Женщину привезли в белой вытянутой водолазке, давно не стиранной, с жёлтым жирным пятном на груди. Но на воротнике заметен след, в увеличительное стекло видно, что текстиль чуть надорван.

— Крови мало, — заметил Орлов, — если бы не кофта, всё бы разрезал. Но и пальцы бы свои покоцал. Ещё когда на Кавказе были, там чех один нашего часового задушил проводом от телефона, потом скрылся в ауле. Нашли по следам на руках, он пальцы тогда сильно порезал.

Он сам машинально показал свои руки, и мы с Ванькой тоже. Конечно, пальцы у нас были целые.
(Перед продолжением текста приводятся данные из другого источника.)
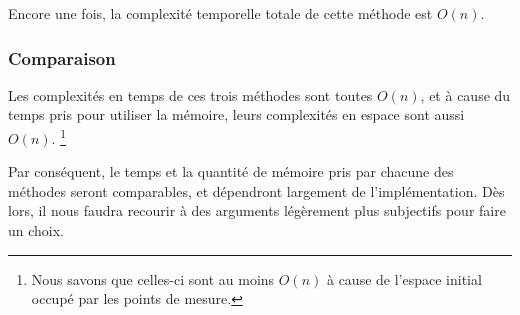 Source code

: Encore une fois, la complexité temporelle totale de cette méthode est $O(n)$.

\subsubsection*{Comparaison}

Les complexités en temps de ces trois méthodes sont toutes $O(n)$,
et à cause du temps pris pour utiliser la mémoire,
leurs complexités en espace sont aussi $O(n)$.%
\footnote{
    Nous savons que celles-ci sont au moins $O(n)$ à cause de l'espace
    initial occupé par les points de mesure.
}

Par conséquent, le temps et la quantité de mémoire pris par
chacune des méthodes seront comparables,
et dépendront largement de l'implémentation.
Dès lors, il nous faudra recourir à des arguments légèrement plus subjectifs
pour faire un choix.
— Могли быть рукоятки специальные, — предположил я. — Но вообще это хорошее наблюдение. Возьмём на заметку.

На это мы и в первую мою жизнь обратили внимание, что маньяк пользовался чем-то, чтобы не травмировать руки. Но саму удавку мы так и не нашли тогда, даже не сразу поняли, что он душил струной, уже потом разобрались, по следам на одежде и коже. Но куда он её выбросил, маньяк Кащеев так и не признался.

Он вообще ни в чём не успел признаться, но доказательств хватало для передачи дела в суд, да и поймали его на горячем, когда он при нас напал на девушку. Тогда мы его и взяли.

Но перед судом его нашли мёртвым в СИЗО, задушенным так же, как и его жертвы. Как выяснили потом, это постарался блатной сосед, у которого родственница погибла от его рук. Кто-то передал ему, что маньяк, совершивший это, находится с ним в одной камере, вот и хана пришла Кащееву.

Хотя мы пытались выбить, чтобы его поместили в спецблок или в ШИЗО, в одиночку, но его посадили в общую камеру со всеми. Он вёл себя хорошо, ни на кого не кидался, и руководство СИЗО тогда ответило, что не было оснований помещать заключённого в одиночку, да и особых условий для маньяков не существует.

Но в этот раз надо поймать его раньше. Получается, он-то уже успел наследить, но в той жизни мы этого до двадцатого ноября не знали.

Про маньяка я сказать не могу, но ведь явно, что труп криминальный, так что подключаем всех. Судмед уже здесь, скоро приехали криминалист Кирилл и следак из прокуратуры. На мою удачу, это был Кобылкин, с которым мы тогда и поймали Кащеева. Он сам, без брезгливости, осматривал тело, внимательно приглядываясь к повреждениям.

— Вот же гад, — говорил он себе под нос. — Чуть не проглядели. И ладно, когда бандитов так душат, почти профессионально и хладнокровно, сразу понятно, что киллер. А тут… обычная тётка. Лишь бы не серия с маньяком нарисовалась.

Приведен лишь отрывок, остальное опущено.